Quickstart - Semantica

v0.5.0: Ontology Hub, Distance Intelligence, Parquet & XML ingestion, 12 security fixes. What’s new →

This guide walks you through the end-to-end pipeline for building your first knowledge graph. Start here after installation. An LLM API key is optional: pattern-based extraction works out of the box.

Install

pip install semantica

Verify:

python -c "import semantica; print(semantica.__version__)"
# 0.5.0

Full Pipeline

Ingest

Load a document from a file, directory, URL, or database.

from semantica.ingest import FileIngestor

ingestor = FileIngestor()
sources  = ingestor.ingest("data/report.pdf")
# Also accepts: .docx, .html, .json, .csv, .xlsx, .pptx, .parquet, .xml

Parse

Extract structured text and layout from raw documents.

from semantica.parse import DocumentParser

parser = DocumentParser()
parsed = parser.parse(sources[0])

print(parsed.text[:200])  # extracted text
print(parsed.metadata)    # title, author, date, source

For PDFs with tables, charts, or multi-column layouts, use DoclingParser: it applies advanced layout analysis and returns structured table data alongside text.

from semantica.parse import DoclingParser

parser = DoclingParser()
parsed = parser.parse(sources[0])
print(parsed.tables)  # structured table objects

Extract Entities & Relationships

Identify named entities and extract typed relationships between them.

from semantica.semantic_extract import NERExtractor, RelationExtractor

ner      = NERExtractor(method="pattern")
entities = ner.extract(parsed)
# Returns: [{"text": "Apple Inc.", "type": "ORGANIZATION", "confidence": 0.98}, ...]

rel           = RelationExtractor(method="rule")
relationships = rel.extract(parsed, entities=entities)
# Returns: [{"subject": "Steve Jobs", "predicate": "founded", "object": "Apple Inc."}, ...]

Build the Knowledge Graph

Assemble extracted entities and relationships into a queryable knowledge graph.

from semantica.kg import GraphBuilder

builder = GraphBuilder(merge_entities=True)
graph   = builder.build(entities=entities, relationships=relationships)

print(f"Graph: {len(graph.nodes)} nodes, {len(graph.edges)} edges")

# Query the graph
apple    = graph.get_node("Apple Inc.")
founders = graph.get_neighbors("Apple Inc.", predicate="founded_by")

merge_entities=True automatically resolves duplicate entity references: “Apple”, “Apple Inc.”, “AAPL”: using semantic similarity. No manual deduplication needed.

Visualize

Render an interactive, zoomable knowledge graph in the browser.

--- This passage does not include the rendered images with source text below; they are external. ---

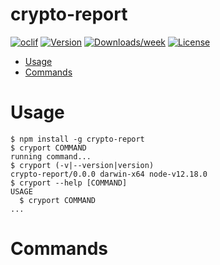 crypto-report
=============



[![oclif](https://img.shields.io/badge/cli-oclif-brightgreen.svg)](https://oclif.io)
[![Version](https://img.shields.io/npm/v/crypto-report.svg)](https://npmjs.org/package/crypto-report)
[![Downloads/week](https://img.shields.io/npm/dw/crypto-report.svg)](https://npmjs.org/package/crypto-report)
[![License](https://img.shields.io/npm/l/crypto-report.svg)](https://github.com/FrancoisLef/crypto-report/blob/master/package.json)

<!-- toc -->
* [Usage](#usage)
* [Commands](#commands)
<!-- tocstop -->
# Usage
<!-- usage -->
```sh-session
$ npm install -g crypto-report
$ cryport COMMAND
running command...
$ cryport (-v|--version|version)
crypto-report/0.0.0 darwin-x64 node-v12.18.0
$ cryport --help [COMMAND]
USAGE
  $ cryport COMMAND
...
```
<!-- usagestop -->
# Commands
<!-- commands -->

<!-- commandsstop -->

from semantica.visualization import GraphVisualizer

viz = GraphVisualizer(
    layout="force",        # "force" | "hierarchical" | "circular"
    node_color_by="type",  # color nodes by entity type
    show_confidence=True,
)
viz.visualize(graph, output="graph.html")

Open graph.html in any browser: pan, zoom, click nodes for details, filter by entity type.

Export

Export to any downstream format.

from semantica.export import RDFExporter

exporter = RDFExporter()
exporter.export_to_rdf(graph, format="turtle",  output="graph.ttl")
exporter.export_to_rdf(graph, format="json-ld", output="graph.jsonld")
exporter.export_to_rdf(graph, format="nt",      output="graph.nt")

Add Decision Intelligence

Track every agent decision with full causal chains and provenance: one extra import:

from semantica.context import AgentContext, ContextGraph
from semantica.vector_store import VectorStore

context = AgentContext(
    vector_store=VectorStore(backend="faiss", dimension=768),
    knowledge_graph=ContextGraph(advanced_analytics=True),
    decision_tracking=True,
)

# Store a fact with provenance
context.store("GPT-4 outperforms GPT-3.5 on reasoning benchmarks by 40%")

# Record a decision
decision_id = context.record_decision(
    category="model_selection",
    scenario="Choose LLM for production reasoning pipeline",
    reasoning="GPT-4 benchmark advantage justifies 3x cost increase",
    outcome="selected_gpt4",
    confidence=0.91,
)

# Retrieve similar past decisions: prevents inconsistent choices
precedents = context.find_precedents("model selection reasoning", limit=5)
influence  = context.analyze_decision_influence(decision_id)

Common Patterns

Process raw text directly: no file needed

from semantica.semantic_extract import NERExtractor, RelationExtractor

text = "Apple Inc. was founded by Steve Jobs, Steve Wozniak, and Ronald Wayne in 1976 in Cupertino, California."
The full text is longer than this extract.